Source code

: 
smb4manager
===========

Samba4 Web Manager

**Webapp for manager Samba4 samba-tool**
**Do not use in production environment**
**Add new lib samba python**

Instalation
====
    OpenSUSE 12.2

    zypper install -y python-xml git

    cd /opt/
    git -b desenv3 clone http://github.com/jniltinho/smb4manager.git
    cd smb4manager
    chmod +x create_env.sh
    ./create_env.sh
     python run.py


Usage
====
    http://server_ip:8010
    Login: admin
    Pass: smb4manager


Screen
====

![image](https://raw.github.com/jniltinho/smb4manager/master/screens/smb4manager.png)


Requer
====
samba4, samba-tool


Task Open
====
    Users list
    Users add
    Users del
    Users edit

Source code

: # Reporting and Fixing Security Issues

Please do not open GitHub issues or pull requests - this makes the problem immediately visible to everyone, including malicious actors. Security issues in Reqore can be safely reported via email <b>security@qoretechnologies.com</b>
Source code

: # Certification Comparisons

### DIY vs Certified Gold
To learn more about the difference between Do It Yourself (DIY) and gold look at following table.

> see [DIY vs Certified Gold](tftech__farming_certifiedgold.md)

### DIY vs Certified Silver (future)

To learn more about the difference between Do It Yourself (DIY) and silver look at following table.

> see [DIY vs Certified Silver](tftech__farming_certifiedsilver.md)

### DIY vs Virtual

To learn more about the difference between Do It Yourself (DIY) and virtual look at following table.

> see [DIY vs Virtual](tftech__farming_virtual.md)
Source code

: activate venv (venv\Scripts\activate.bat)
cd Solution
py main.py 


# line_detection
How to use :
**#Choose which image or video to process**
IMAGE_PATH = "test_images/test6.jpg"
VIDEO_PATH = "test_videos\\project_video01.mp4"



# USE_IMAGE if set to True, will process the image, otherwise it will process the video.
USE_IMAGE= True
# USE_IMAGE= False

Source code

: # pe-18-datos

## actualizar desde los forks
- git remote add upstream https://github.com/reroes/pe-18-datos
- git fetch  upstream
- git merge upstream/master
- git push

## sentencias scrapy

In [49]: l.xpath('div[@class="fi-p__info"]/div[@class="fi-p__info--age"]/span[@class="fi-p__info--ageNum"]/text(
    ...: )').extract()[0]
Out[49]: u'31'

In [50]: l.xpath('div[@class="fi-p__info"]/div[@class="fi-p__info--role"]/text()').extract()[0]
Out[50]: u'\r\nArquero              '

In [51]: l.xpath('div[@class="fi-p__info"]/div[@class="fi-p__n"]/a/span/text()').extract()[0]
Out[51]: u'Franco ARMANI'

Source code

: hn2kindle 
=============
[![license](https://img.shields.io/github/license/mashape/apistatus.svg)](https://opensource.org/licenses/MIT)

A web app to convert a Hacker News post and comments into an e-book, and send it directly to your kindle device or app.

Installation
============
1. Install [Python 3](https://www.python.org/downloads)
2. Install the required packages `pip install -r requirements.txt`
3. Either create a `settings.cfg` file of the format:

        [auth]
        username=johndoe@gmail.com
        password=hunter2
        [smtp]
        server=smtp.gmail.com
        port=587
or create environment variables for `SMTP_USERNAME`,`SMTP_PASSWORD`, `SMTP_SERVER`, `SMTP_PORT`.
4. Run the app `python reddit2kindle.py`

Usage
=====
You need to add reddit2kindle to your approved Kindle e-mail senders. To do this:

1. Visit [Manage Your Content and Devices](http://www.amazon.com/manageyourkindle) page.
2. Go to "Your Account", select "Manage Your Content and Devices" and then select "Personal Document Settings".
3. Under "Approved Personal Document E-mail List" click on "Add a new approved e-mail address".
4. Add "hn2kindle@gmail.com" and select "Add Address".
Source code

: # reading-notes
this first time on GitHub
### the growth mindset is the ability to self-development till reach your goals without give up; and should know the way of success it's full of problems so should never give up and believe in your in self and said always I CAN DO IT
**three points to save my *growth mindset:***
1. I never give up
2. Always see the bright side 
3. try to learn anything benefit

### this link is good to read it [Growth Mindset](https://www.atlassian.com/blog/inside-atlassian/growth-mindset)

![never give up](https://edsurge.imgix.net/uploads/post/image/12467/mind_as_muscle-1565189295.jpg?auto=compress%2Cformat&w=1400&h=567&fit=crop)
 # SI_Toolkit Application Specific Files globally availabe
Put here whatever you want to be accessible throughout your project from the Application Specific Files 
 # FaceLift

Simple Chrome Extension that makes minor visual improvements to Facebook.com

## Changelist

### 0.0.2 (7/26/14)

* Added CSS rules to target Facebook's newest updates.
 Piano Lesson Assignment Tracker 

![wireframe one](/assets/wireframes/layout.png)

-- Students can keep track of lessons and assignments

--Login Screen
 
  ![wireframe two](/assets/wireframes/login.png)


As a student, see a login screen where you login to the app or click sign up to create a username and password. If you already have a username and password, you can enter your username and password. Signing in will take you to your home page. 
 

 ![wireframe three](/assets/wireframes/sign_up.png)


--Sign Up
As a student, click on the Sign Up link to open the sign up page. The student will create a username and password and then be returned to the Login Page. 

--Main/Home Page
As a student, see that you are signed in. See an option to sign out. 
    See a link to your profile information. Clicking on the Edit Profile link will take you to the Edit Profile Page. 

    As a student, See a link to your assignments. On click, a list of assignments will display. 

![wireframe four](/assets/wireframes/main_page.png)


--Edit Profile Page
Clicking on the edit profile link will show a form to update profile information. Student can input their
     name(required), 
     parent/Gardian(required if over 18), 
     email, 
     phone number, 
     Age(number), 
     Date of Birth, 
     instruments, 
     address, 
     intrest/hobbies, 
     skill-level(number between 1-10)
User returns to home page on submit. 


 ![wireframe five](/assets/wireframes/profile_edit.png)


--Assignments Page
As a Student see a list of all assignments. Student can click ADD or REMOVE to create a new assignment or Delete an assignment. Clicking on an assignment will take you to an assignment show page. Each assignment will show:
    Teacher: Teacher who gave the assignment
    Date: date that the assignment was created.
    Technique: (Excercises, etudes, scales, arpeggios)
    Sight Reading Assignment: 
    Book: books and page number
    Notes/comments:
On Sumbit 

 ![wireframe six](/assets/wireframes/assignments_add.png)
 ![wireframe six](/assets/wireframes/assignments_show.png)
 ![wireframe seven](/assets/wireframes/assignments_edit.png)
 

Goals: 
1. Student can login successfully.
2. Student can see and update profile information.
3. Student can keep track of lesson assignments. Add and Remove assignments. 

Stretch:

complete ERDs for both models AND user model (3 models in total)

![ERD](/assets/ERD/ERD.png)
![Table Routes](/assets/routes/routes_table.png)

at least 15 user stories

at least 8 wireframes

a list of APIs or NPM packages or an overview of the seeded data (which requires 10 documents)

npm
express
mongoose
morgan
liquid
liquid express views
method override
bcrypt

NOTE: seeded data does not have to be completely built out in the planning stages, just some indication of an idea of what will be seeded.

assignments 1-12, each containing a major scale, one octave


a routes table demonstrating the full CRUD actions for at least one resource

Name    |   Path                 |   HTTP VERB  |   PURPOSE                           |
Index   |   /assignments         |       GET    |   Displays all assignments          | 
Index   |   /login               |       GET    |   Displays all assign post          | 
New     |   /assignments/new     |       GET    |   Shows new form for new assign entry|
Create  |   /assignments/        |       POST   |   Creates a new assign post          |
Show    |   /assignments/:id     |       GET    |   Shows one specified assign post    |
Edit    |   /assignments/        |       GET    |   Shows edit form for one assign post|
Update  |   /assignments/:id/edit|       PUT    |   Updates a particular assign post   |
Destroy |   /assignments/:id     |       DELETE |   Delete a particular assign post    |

_Problem_. Reproduce the data exactly, character for character.

_Result_.
Source code

: 
smb4manager
===========

Samba4 Web Manager

**Webapp for manager Samba4 samba-tool**
**Do not use in production environment**
**Add new lib samba python**

Instalation
====
    OpenSUSE 12.2

    zypper install -y python-xml git

    cd /opt/
    git -b desenv3 clone http://github.com/jniltinho/smb4manager.git
    cd smb4manager
    chmod +x create_env.sh
    ./create_env.sh
     python run.py


Usage
====
    http://server_ip:8010
    Login: admin
    Pass: smb4manager


Screen
====

![image](https://raw.github.com/jniltinho/smb4manager/master/screens/smb4manager.png)


Requer
====
samba4, samba-tool


Task Open
====
    Users list
    Users add
    Users del
    Users edit

Source code

: # Reporting and Fixing Security Issues

Please do not open GitHub issues or pull requests - this makes the problem immediately visible to everyone, including malicious actors. Security issues in Reqore can be safely reported via email <b>security@qoretechnologies.com</b>
Source code

: # Certification Comparisons

### DIY vs Certified Gold
To learn more about the difference between Do It Yourself (DIY) and gold look at following table.

> see [DIY vs Certified Gold](tftech__farming_certifiedgold.md)

### DIY vs Certified Silver (future)

To learn more about the difference between Do It Yourself (DIY) and silver look at following table.

> see [DIY vs Certified Silver](tftech__farming_certifiedsilver.md)

### DIY vs Virtual

To learn more about the difference between Do It Yourself (DIY) and virtual look at following table.

> see [DIY vs Virtual](tftech__farming_virtual.md)
Source code

: activate venv (venv\Scripts\activate.bat)
cd Solution
py main.py 


# line_detection
How to use :
**#Choose which image or video to process**
IMAGE_PATH = "test_images/test6.jpg"
VIDEO_PATH = "test_videos\\project_video01.mp4"



# USE_IMAGE if set to True, will process the image, otherwise it will process the video.
USE_IMAGE= True
# USE_IMAGE= False

Source code

: # pe-18-datos

## actualizar desde los forks
- git remote add upstream https://github.com/reroes/pe-18-datos
- git fetch  upstream
- git merge upstream/master
- git push

## sentencias scrapy

In [49]: l.xpath('div[@class="fi-p__info"]/div[@class="fi-p__info--age"]/span[@class="fi-p__info--ageNum"]/text(
    ...: )').extract()[0]
Out[49]: u'31'

In [50]: l.xpath('div[@class="fi-p__info"]/div[@class="fi-p__info--role"]/text()').extract()[0]
Out[50]: u'\r\nArquero              '

In [51]: l.xpath('div[@class="fi-p__info"]/div[@class="fi-p__n"]/a/span/text()').extract()[0]
Out[51]: u'Franco ARMANI'

Source code

: hn2kindle 
=============
[![license](https://img.shields.io/github/license/mashape/apistatus.svg)](https://opensource.org/licenses/MIT)

A web app to convert a Hacker News post and comments into an e-book, and send it directly to your kindle device or app.

Installation
============
1. Install [Python 3](https://www.python.org/downloads)
2. Install the required packages `pip install -r requirements.txt`
3. Either create a `settings.cfg` file of the format:

        [auth]
        username=johndoe@gmail.com
        password=hunter2
        [smtp]
        server=smtp.gmail.com
        port=587
or create environment variables for `SMTP_USERNAME`,`SMTP_PASSWORD`, `SMTP_SERVER`, `SMTP_PORT`.
4. Run the app `python reddit2kindle.py`

Usage
=====
You need to add reddit2kindle to your approved Kindle e-mail senders. To do this:

1. Visit [Manage Your Content and Devices](http://www.amazon.com/manageyourkindle) page.
2. Go to "Your Account", select "Manage Your Content and Devices" and then select "Personal Document Settings".
3. Under "Approved Personal Document E-mail List" click on "Add a new approved e-mail address".
4. Add "hn2kindle@gmail.com" and select "Add Address".
Source code

: # reading-notes
this first time on GitHub
### the growth mindset is the ability to self-development till reach your goals without give up; and should know the way of success it's full of problems so should never give up and believe in your in self and said always I CAN DO IT
**three points to save my *growth mindset:***
1. I never give up
2. Always see the bright side 
3. try to learn anything benefit

### this link is good to read it [Growth Mindset](https://www.atlassian.com/blog/inside-atlassian/growth-mindset)

![never give up](https://edsurge.imgix.net/uploads/post/image/12467/mind_as_muscle-1565189295.jpg?auto=compress%2Cformat&w=1400&h=567&fit=crop)
 # SI_Toolkit Application Specific Files globally availabe
Put here whatever you want to be accessible throughout your project from the Application Specific Files 
 # FaceLift

Simple Chrome Extension that makes minor visual improvements to Facebook.com

## Changelist

### 0.0.2 (7/26/14)

* Added CSS rules to target Facebook's newest updates.
 Piano Lesson Assignment Tracker 

![wireframe one](/assets/wireframes/layout.png)

-- Students can keep track of lessons and assignments

--Login Screen
 
  ![wireframe two](/assets/wireframes/login.png)


As a student, see a login screen where you login to the app or click sign up to create a username and password. If you already have a username and password, you can enter your username and password. Signing in will take you to your home page. 
 

 ![wireframe three](/assets/wireframes/sign_up.png)


--Sign Up
As a student, click on the Sign Up link to open the sign up page. The student will create a username and password and then be returned to the Login Page. 

--Main/Home Page
As a student, see that you are signed in. See an option to sign out. 
    See a link to your profile information. Clicking on the Edit Profile link will take you to the Edit Profile Page. 

    As a student, See a link to your assignments. On click, a list of assignments will display. 

![wireframe four](/assets/wireframes/main_page.png)


--Edit Profile Page
Clicking on the edit profile link will show a form to update profile information. Student can input their
     name(required), 
     parent/Gardian(required if over 18), 
     email, 
     phone number, 
     Age(number), 
     Date of Birth, 
     instruments, 
     address, 
     intrest/hobbies, 
     skill-level(number between 1-10)
User returns to home page on submit. 


 ![wireframe five](/assets/wireframes/profile_edit.png)


--Assignments Page
As a Student see a list of all assignments. Student can click ADD or REMOVE to create a new assignment or Delete an assignment. Clicking on an assignment will take you to an assignment show page. Each assignment will show:
    Teacher: Teacher who gave the assignment
    Date: date that the assignment was created.
    Technique: (Excercises, etudes, scales, arpeggios)
    Sight Reading Assignment: 
    Book: books and page number
    Notes/comments:
On Sumbit 

 ![wireframe six](/assets/wireframes/assignments_add.png)
 ![wireframe six](/assets/wireframes/assignments_show.png)
 ![wireframe seven](/assets/wireframes/assignments_edit.png)
 

Goals: 
1. Student can login successfully.
2. Student can see and update profile information.
3. Student can keep track of lesson assignments. Add and Remove assignments. 

Stretch:

complete ERDs for both models AND user model (3 models in total)

![ERD](/assets/ERD/ERD.png)
![Table Routes](/assets/routes/routes_table.png)

at least 15 user stories

at least 8 wireframes

a list of APIs or NPM packages or an overview of the seeded data (which requires 10 documents)

npm
express
mongoose
morgan
liquid
liquid express views
method override
bcrypt

NOTE: seeded data does not have to be completely built out in the planning stages, just some indication of an idea of what will be seeded.

assignments 1-12, each containing a major scale, one octave


a routes table demonstrating the full CRUD actions for at least one resource

Name    |   Path                 |   HTTP VERB  |   PURPOSE                           |
Index   |   /assignments         |       GET    |   Displays all assignments          | 
Index   |   /login               |       GET    |   Displays all assign post          | 
New     |   /assignments/new     |       GET    |   Shows new form for new assign entry|
Create  |   /assignments/        |       POST   |   Creates a new assign post          |
Show    |   /assignments/:id     |       GET    |   Shows one specified assign post    |
Edit    |   /assignments/        |       GET    |   Shows edit form for one assign post|
Update  |   /assignments/:id/edit|       PUT    |   Updates a particular assign post   |
Destroy |   /assignments/:id     |       DELETE |   Delete a particular assign post    |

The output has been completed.